▸ **Exercise aim**
Please reproduce the entries below exactly, omitting any images they contain.

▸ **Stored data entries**
● ● ● ● ● ● ●

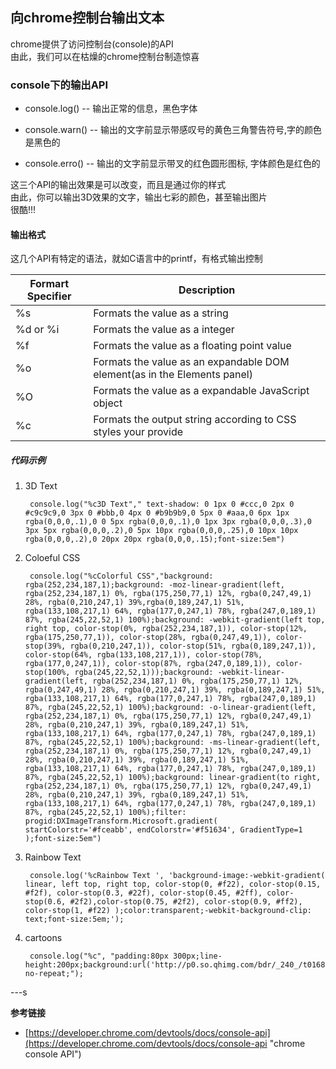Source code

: 

## 向chrome控制台输出文本  

chrome提供了访问控制台(console)的API  
由此，我们可以在枯燥的chrome控制台制造惊喜  

###  console下的输出API  

* console.log()  -- 输出正常的信息，黑色字体  

* console.warn() --  输出的文字前显示带感叹号的黄色三角警告符号,字的颜色是黑色的  

* console.erro() -- 输出的文字前显示带叉的红色圆形图标, 字体颜色是红色的    

这三个API的输出效果是可以改变，而且是通过你的样式  
由此，你可以输出3D效果的文字，输出七彩的颜色，甚至输出图片  
很酷!!!  


#### 输出格式

这几个API有特定的语法，就如C语言中的printf，有格式输出控制  


<table>
	<thead>
		<tr>
			<th>Formart Specifier</th>
			<th>Description</th>
		</tr>
	</thead>
	<tbody>
		<tr>
			<td>%s</td>
			<td>Formats the value as a string</td>
		</tr>
		<tr>
			<td>%d or %i</td>
			<td>Formats the value as a integer</td>
		</tr>
		<tr>
			<td>%f</td>
			<td>Formats the value as a floating point value</td>
		</tr>
		<tr>
			<td>%o</td>
			<td>Formats the value as an expandable DOM element(as in the Elements panel)</td>
		</tr>
		<tr>
			<td>%O</td>
			<td>Formats the value as a expandable JavaScript object</td>
		</tr>
		<tr>
			<td>%c</td>
			<td>Formats the output string according to CSS styles your provide</td>
		</tr>
	</tbody>
</table>

##### 代码示例  

1. 3D Text  

		console.log("%c3D Text"," text-shadow: 0 1px 0 #ccc,0 2px 0 #c9c9c9,0 3px 0 #bbb,0 4px 0 #b9b9b9,0 5px 0 #aaa,0 6px 1px rgba(0,0,0,.1),0 0 5px rgba(0,0,0,.1),0 1px 3px rgba(0,0,0,.3),0 3px 5px rgba(0,0,0,.2),0 5px 10px rgba(0,0,0,.25),0 10px 10px rgba(0,0,0,.2),0 20px 20px rgba(0,0,0,.15);font-size:5em")

2. Coloeful CSS  

		console.log("%cColorful CSS","background: rgba(252,234,187,1);background: -moz-linear-gradient(left, rgba(252,234,187,1) 0%, rgba(175,250,77,1) 12%, rgba(0,247,49,1) 28%, rgba(0,210,247,1) 39%,rgba(0,189,247,1) 51%, rgba(133,108,217,1) 64%, rgba(177,0,247,1) 78%, rgba(247,0,189,1) 87%, rgba(245,22,52,1) 100%);background: -webkit-gradient(left top, right top, color-stop(0%, rgba(252,234,187,1)), color-stop(12%, rgba(175,250,77,1)), color-stop(28%, rgba(0,247,49,1)), color-stop(39%, rgba(0,210,247,1)), color-stop(51%, rgba(0,189,247,1)), color-stop(64%, rgba(133,108,217,1)), color-stop(78%, rgba(177,0,247,1)), color-stop(87%, rgba(247,0,189,1)), color-stop(100%, rgba(245,22,52,1)));background: -webkit-linear-gradient(left, rgba(252,234,187,1) 0%, rgba(175,250,77,1) 12%, rgba(0,247,49,1) 28%, rgba(0,210,247,1) 39%, rgba(0,189,247,1) 51%, rgba(133,108,217,1) 64%, rgba(177,0,247,1) 78%, rgba(247,0,189,1) 87%, rgba(245,22,52,1) 100%);background: -o-linear-gradient(left, rgba(252,234,187,1) 0%, rgba(175,250,77,1) 12%, rgba(0,247,49,1) 28%, rgba(0,210,247,1) 39%, rgba(0,189,247,1) 51%, rgba(133,108,217,1) 64%, rgba(177,0,247,1) 78%, rgba(247,0,189,1) 87%, rgba(245,22,52,1) 100%);background: -ms-linear-gradient(left, rgba(252,234,187,1) 0%, rgba(175,250,77,1) 12%, rgba(0,247,49,1) 28%, rgba(0,210,247,1) 39%, rgba(0,189,247,1) 51%, rgba(133,108,217,1) 64%, rgba(177,0,247,1) 78%, rgba(247,0,189,1) 87%, rgba(245,22,52,1) 100%);background: linear-gradient(to right, rgba(252,234,187,1) 0%, rgba(175,250,77,1) 12%, rgba(0,247,49,1) 28%, rgba(0,210,247,1) 39%, rgba(0,189,247,1) 51%, rgba(133,108,217,1) 64%, rgba(177,0,247,1) 78%, rgba(247,0,189,1) 87%, rgba(245,22,52,1) 100%);filter: progid:DXImageTransform.Microsoft.gradient( startColorstr='#fceabb', endColorstr='#f51634', GradientType=1 );font-size:5em")

3. Rainbow Text  


		console.log('%cRainbow Text ', 'background-image:-webkit-gradient( linear, left top, right top, color-stop(0, #f22), color-stop(0.15, #f2f), color-stop(0.3, #22f), color-stop(0.45, #2ff), color-stop(0.6, #2f2),color-stop(0.75, #2f2), color-stop(0.9, #ff2), color-stop(1, #f22) );color:transparent;-webkit-background-clip: text;font-size:5em;');

4. cartoons  

		console.log("%c", "padding:80px 300px;line-height:200px;background:url('http://p0.so.qhimg.com/bdr/_240_/t0168e31adb7265cbe5.gif') no-repeat;");

---s

**参考链接**  

* [https://developer.chrome.com/devtools/docs/console-api](https://developer.chrome.com/devtools/docs/console-api "chrome console API")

● ● ● ● ● ● ●

▸ **Result for this exercise**
Source code

: 

## 向chrome控制台输出文本  

chrome提供了访问控制台(console)的API  
由此，我们可以在枯燥的chrome控制台制造惊喜  

###  console下的输出API  

* console.log()  -- 输出正常的信息，黑色字体  

* console.warn() --  输出的文字前显示带感叹号的黄色三角警告符号,字的颜色是黑色的  

* console.erro() -- 输出的文字前显示带叉的红色圆形图标, 字体颜色是红色的    

这三个API的输出效果是可以改变，而且是通过你的样式  
由此，你可以输出3D效果的文字，输出七彩的颜色，甚至输出图片  
很酷!!!  


#### 输出格式

这几个API有特定的语法，就如C语言中的printf，有格式输出控制  


<table>
	<thead>
		<tr>
			<th>Formart Specifier</th>
			<th>Description</th>
		</tr>
	</thead>
	<tbody>
		<tr>
			<td>%s</td>
			<td>Formats the value as a string</td>
		</tr>
		<tr>
			<td>%d or %i</td>
			<td>Formats the value as a integer</td>
		</tr>
		<tr>
			<td>%f</td>
			<td>Formats the value as a floating point value</td>
		</tr>
		<tr>
			<td>%o</td>
			<td>Formats the value as an expandable DOM element(as in the Elements panel)</td>
		</tr>
		<tr>
			<td>%O</td>
			<td>Formats the value as a expandable JavaScript object</td>
		</tr>
		<tr>
			<td>%c</td>
			<td>Formats the output string according to CSS styles your provide</td>
		</tr>
	</tbody>
</table>

##### 代码示例  

1. 3D Text  

		console.log("%c3D Text"," text-shadow: 0 1px 0 #ccc,0 2px 0 #c9c9c9,0 3px 0 #bbb,0 4px 0 #b9b9b9,0 5px 0 #aaa,0 6px 1px rgba(0,0,0,.1),0 0 5px rgba(0,0,0,.1),0 1px 3px rgba(0,0,0,.3),0 3px 5px rgba(0,0,0,.2),0 5px 10px rgba(0,0,0,.25),0 10px 10px rgba(0,0,0,.2),0 20px 20px rgba(0,0,0,.15);font-size:5em")

2. Coloeful CSS  

		console.log("%cColorful CSS","background: rgba(252,234,187,1);background: -moz-linear-gradient(left, rgba(252,234,187,1) 0%, rgba(175,250,77,1) 12%, rgba(0,247,49,1) 28%, rgba(0,210,247,1) 39%,rgba(0,189,247,1) 51%, rgba(133,108,217,1) 64%, rgba(177,0,247,1) 78%, rgba(247,0,189,1) 87%, rgba(245,22,52,1) 100%);background: -webkit-gradient(left top, right top, color-stop(0%, rgba(252,234,187,1)), color-stop(12%, rgba(175,250,77,1)), color-stop(28%, rgba(0,247,49,1)), color-stop(39%, rgba(0,210,247,1)), color-stop(51%, rgba(0,189,247,1)), color-stop(64%, rgba(133,108,217,1)), color-stop(78%, rgba(177,0,247,1)), color-stop(87%, rgba(247,0,189,1)), color-stop(100%, rgba(245,22,52,1)));background: -webkit-linear-gradient(left, rgba(252,234,187,1) 0%, rgba(175,250,77,1) 12%, rgba(0,247,49,1) 28%, rgba(0,210,247,1) 39%, rgba(0,189,247,1) 51%, rgba(133,108,217,1) 64%, rgba(177,0,247,1) 78%, rgba(247,0,189,1) 87%, rgba(245,22,52,1) 100%);background: -o-linear-gradient(left, rgba(252,234,187,1) 0%, rgba(175,250,77,1) 12%, rgba(0,247,49,1) 28%, rgba(0,210,247,1) 39%, rgba(0,189,247,1) 51%, rgba(133,108,217,1) 64%, rgba(177,0,247,1) 78%, rgba(247,0,189,1) 87%, rgba(245,22,52,1) 100%);background: -ms-linear-gradient(left, rgba(252,234,187,1) 0%, rgba(175,250,77,1) 12%, rgba(0,247,49,1) 28%, rgba(0,210,247,1) 39%, rgba(0,189,247,1) 51%, rgba(133,108,217,1) 64%, rgba(177,0,247,1) 78%, rgba(247,0,189,1) 87%, rgba(245,22,52,1) 100%);background: linear-gradient(to right, rgba(252,234,187,1) 0%, rgba(175,250,77,1) 12%, rgba(0,247,49,1) 28%, rgba(0,210,247,1) 39%, rgba(0,189,247,1) 51%, rgba(133,108,217,1) 64%, rgba(177,0,247,1) 78%, rgba(247,0,189,1) 87%, rgba(245,22,52,1) 100%);filter: progid:DXImageTransform.Microsoft.gradient( startColorstr='#fceabb', endColorstr='#f51634', GradientType=1 );font-size:5em")

3. Rainbow Text  


		console.log('%cRainbow Text ', 'background-image:-webkit-gradient( linear, left top, right top, color-stop(0, #f22), color-stop(0.15, #f2f), color-stop(0.3, #22f), color-stop(0.45, #2ff), color-stop(0.6, #2f2),color-stop(0.75, #2f2), color-stop(0.9, #ff2), color-stop(1, #f22) );color:transparent;-webkit-background-clip: text;font-size:5em;');

4. cartoons  

		console.log("%c", "padding:80px 300px;line-height:200px;background:url('http://p0.so.qhimg.com/bdr/_240_/t0168e31adb7265cbe5.gif') no-repeat;");

---s

**参考链接**  

* [https://developer.chrome.com/devtools/docs/console-api](https://developer.chrome.com/devtools/docs/console-api "chrome console API")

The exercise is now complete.